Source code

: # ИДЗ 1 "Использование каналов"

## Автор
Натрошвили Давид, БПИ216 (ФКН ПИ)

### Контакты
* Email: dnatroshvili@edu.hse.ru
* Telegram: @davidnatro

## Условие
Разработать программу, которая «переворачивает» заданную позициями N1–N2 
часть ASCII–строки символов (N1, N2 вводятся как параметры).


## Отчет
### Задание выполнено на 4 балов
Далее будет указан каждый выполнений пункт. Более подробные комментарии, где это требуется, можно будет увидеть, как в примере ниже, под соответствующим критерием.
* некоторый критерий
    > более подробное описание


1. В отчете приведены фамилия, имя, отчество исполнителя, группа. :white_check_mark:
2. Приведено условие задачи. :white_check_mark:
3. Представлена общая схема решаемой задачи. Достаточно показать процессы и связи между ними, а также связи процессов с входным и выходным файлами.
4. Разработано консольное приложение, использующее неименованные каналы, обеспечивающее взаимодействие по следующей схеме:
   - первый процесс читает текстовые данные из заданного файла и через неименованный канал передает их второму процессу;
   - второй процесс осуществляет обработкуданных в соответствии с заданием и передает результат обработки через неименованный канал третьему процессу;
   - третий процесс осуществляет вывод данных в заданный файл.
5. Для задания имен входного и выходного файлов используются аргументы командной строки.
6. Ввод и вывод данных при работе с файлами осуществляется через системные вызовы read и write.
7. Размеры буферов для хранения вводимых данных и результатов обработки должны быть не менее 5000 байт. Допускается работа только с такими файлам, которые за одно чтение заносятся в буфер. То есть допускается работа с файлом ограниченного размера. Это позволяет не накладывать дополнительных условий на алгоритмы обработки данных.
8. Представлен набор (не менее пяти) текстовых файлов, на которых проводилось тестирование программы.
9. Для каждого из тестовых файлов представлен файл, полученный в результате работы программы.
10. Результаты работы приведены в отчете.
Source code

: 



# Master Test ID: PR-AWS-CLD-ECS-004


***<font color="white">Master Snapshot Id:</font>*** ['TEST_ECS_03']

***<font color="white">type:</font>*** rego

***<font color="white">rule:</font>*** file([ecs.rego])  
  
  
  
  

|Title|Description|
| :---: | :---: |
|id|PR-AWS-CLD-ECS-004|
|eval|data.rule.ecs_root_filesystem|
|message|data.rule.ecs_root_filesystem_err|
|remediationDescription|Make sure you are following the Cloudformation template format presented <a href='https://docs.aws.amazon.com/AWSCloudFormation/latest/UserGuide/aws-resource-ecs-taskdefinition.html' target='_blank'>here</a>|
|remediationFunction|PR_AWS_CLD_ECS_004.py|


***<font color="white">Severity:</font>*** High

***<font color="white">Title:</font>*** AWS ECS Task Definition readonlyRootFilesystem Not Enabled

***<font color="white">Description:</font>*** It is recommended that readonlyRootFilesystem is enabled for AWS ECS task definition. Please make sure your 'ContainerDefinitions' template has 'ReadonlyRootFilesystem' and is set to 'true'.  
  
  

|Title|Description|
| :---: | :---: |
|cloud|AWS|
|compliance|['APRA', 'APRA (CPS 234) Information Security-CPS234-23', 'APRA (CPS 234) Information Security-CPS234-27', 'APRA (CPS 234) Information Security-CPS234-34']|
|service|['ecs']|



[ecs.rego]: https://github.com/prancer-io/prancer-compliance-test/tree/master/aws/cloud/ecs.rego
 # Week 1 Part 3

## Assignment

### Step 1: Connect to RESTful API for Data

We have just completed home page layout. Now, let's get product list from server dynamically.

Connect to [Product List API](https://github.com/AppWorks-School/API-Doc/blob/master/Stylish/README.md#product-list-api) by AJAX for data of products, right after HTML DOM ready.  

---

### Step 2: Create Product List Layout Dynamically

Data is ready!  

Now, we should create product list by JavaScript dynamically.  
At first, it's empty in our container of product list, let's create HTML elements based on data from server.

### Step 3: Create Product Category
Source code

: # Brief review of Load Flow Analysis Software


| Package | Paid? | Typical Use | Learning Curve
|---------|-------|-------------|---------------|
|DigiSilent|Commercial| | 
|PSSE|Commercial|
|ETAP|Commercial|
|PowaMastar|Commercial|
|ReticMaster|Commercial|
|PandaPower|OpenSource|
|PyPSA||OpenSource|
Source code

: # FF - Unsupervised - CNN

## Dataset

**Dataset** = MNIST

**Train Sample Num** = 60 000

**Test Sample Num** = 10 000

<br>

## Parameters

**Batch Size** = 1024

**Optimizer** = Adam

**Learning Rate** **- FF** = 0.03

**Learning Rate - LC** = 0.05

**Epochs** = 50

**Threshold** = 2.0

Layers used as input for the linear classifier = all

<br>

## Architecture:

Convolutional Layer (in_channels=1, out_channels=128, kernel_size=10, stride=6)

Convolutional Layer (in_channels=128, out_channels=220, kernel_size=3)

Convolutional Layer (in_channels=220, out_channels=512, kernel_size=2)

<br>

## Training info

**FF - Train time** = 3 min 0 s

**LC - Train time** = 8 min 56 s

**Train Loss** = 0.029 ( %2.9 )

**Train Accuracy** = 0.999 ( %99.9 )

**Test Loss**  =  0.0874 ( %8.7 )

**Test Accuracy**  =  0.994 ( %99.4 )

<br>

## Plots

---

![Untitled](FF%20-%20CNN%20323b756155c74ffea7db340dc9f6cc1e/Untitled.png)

_ _ _ _ _ _ _

• [Task brief]: Write an exact transcription of every entry above.

• [Problem solution]:
Source code

: # ИДЗ 1 "Использование каналов"

## Автор
Натрошвили Давид, БПИ216 (ФКН ПИ)

### Контакты
* Email: dnatroshvili@edu.hse.ru
* Telegram: @davidnatro

## Условие
Разработать программу, которая «переворачивает» заданную позициями N1–N2 
часть ASCII–строки символов (N1, N2 вводятся как параметры).


## Отчет
### Задание выполнено на 4 балов
Далее будет указан каждый выполнений пункт. Более подробные комментарии, где это требуется, можно будет увидеть, как в примере ниже, под соответствующим критерием.
* некоторый критерий
    > более подробное описание


1. В отчете приведены фамилия, имя, отчество исполнителя, группа. :white_check_mark:
2. Приведено условие задачи. :white_check_mark:
3. Представлена общая схема решаемой задачи. Достаточно показать процессы и связи между ними, а также связи процессов с входным и выходным файлами.
4. Разработано консольное приложение, использующее неименованные каналы, обеспечивающее взаимодействие по следующей схеме:
   - первый процесс читает текстовые данные из заданного файла и через неименованный канал передает их второму процессу;
   - второй процесс осуществляет обработкуданных в соответствии с заданием и передает результат обработки через неименованный канал третьему процессу;
   - третий процесс осуществляет вывод данных в заданный файл.
5. Для задания имен входного и выходного файлов используются аргументы командной строки.
6. Ввод и вывод данных при работе с файлами осуществляется через системные вызовы read и write.
7. Размеры буферов для хранения вводимых данных и результатов обработки должны быть не менее 5000 байт. Допускается работа только с такими файлам, которые за одно чтение заносятся в буфер. То есть допускается работа с файлом ограниченного размера. Это позволяет не накладывать дополнительных условий на алгоритмы обработки данных.
8. Представлен набор (не менее пяти) текстовых файлов, на которых проводилось тестирование программы.
9. Для каждого из тестовых файлов представлен файл, полученный в результате работы программы.
10. Результаты работы приведены в отчете.
Source code

: 



# Master Test ID: PR-AWS-CLD-ECS-004


***<font color="white">Master Snapshot Id:</font>*** ['TEST_ECS_03']

***<font color="white">type:</font>*** rego

***<font color="white">rule:</font>*** file([ecs.rego])  
  
  
  
  

|Title|Description|
| :---: | :---: |
|id|PR-AWS-CLD-ECS-004|
|eval|data.rule.ecs_root_filesystem|
|message|data.rule.ecs_root_filesystem_err|
|remediationDescription|Make sure you are following the Cloudformation template format presented <a href='https://docs.aws.amazon.com/AWSCloudFormation/latest/UserGuide/aws-resource-ecs-taskdefinition.html' target='_blank'>here</a>|
|remediationFunction|PR_AWS_CLD_ECS_004.py|


***<font color="white">Severity:</font>*** High

***<font color="white">Title:</font>*** AWS ECS Task Definition readonlyRootFilesystem Not Enabled

***<font color="white">Description:</font>*** It is recommended that readonlyRootFilesystem is enabled for AWS ECS task definition. Please make sure your 'ContainerDefinitions' template has 'ReadonlyRootFilesystem' and is set to 'true'.  
  
  

|Title|Description|
| :---: | :---: |
|cloud|AWS|
|compliance|['APRA', 'APRA (CPS 234) Information Security-CPS234-23', 'APRA (CPS 234) Information Security-CPS234-27', 'APRA (CPS 234) Information Security-CPS234-34']|
|service|['ecs']|



[ecs.rego]: https://github.com/prancer-io/prancer-compliance-test/tree/master/aws/cloud/ecs.rego
 # Week 1 Part 3

## Assignment

### Step 1: Connect to RESTful API for Data

We have just completed home page layout. Now, let's get product list from server dynamically.

Connect to [Product List API](https://github.com/AppWorks-School/API-Doc/blob/master/Stylish/README.md#product-list-api) by AJAX for data of products, right after HTML DOM ready.  

---

### Step 2: Create Product List Layout Dynamically

Data is ready!  

Now, we should create product list by JavaScript dynamically.  
At first, it's empty in our container of product list, let's create HTML elements based on data from server.

### Step 3: Create Product Category
Source code

: # Brief review of Load Flow Analysis Software


| Package | Paid? | Typical Use | Learning Curve
|---------|-------|-------------|---------------|
|DigiSilent|Commercial| | 
|PSSE|Commercial|
|ETAP|Commercial|
|PowaMastar|Commercial|
|ReticMaster|Commercial|
|PandaPower|OpenSource|
|PyPSA||OpenSource|
Source code

: # FF - Unsupervised - CNN

## Dataset

**Dataset** = MNIST

**Train Sample Num** = 60 000

**Test Sample Num** = 10 000

<br>

## Parameters

**Batch Size** = 1024

**Optimizer** = Adam

**Learning Rate** **- FF** = 0.03

**Learning Rate - LC** = 0.05

**Epochs** = 50

**Threshold** = 2.0

Layers used as input for the linear classifier = all

<br>

## Architecture:

Convolutional Layer (in_channels=1, out_channels=128, kernel_size=10, stride=6)

Convolutional Layer (in_channels=128, out_channels=220, kernel_size=3)

Convolutional Layer (in_channels=220, out_channels=512, kernel_size=2)

<br>

## Training info

**FF - Train time** = 3 min 0 s

**LC - Train time** = 8 min 56 s

**Train Loss** = 0.029 ( %2.9 )

**Train Accuracy** = 0.999 ( %99.9 )

**Test Loss**  =  0.0874 ( %8.7 )

**Test Accuracy**  =  0.994 ( %99.4 )

<br>

## Plots

---

![Untitled](FF%20-%20CNN%20323b756155c74ffea7db340dc9f6cc1e/Untitled.png)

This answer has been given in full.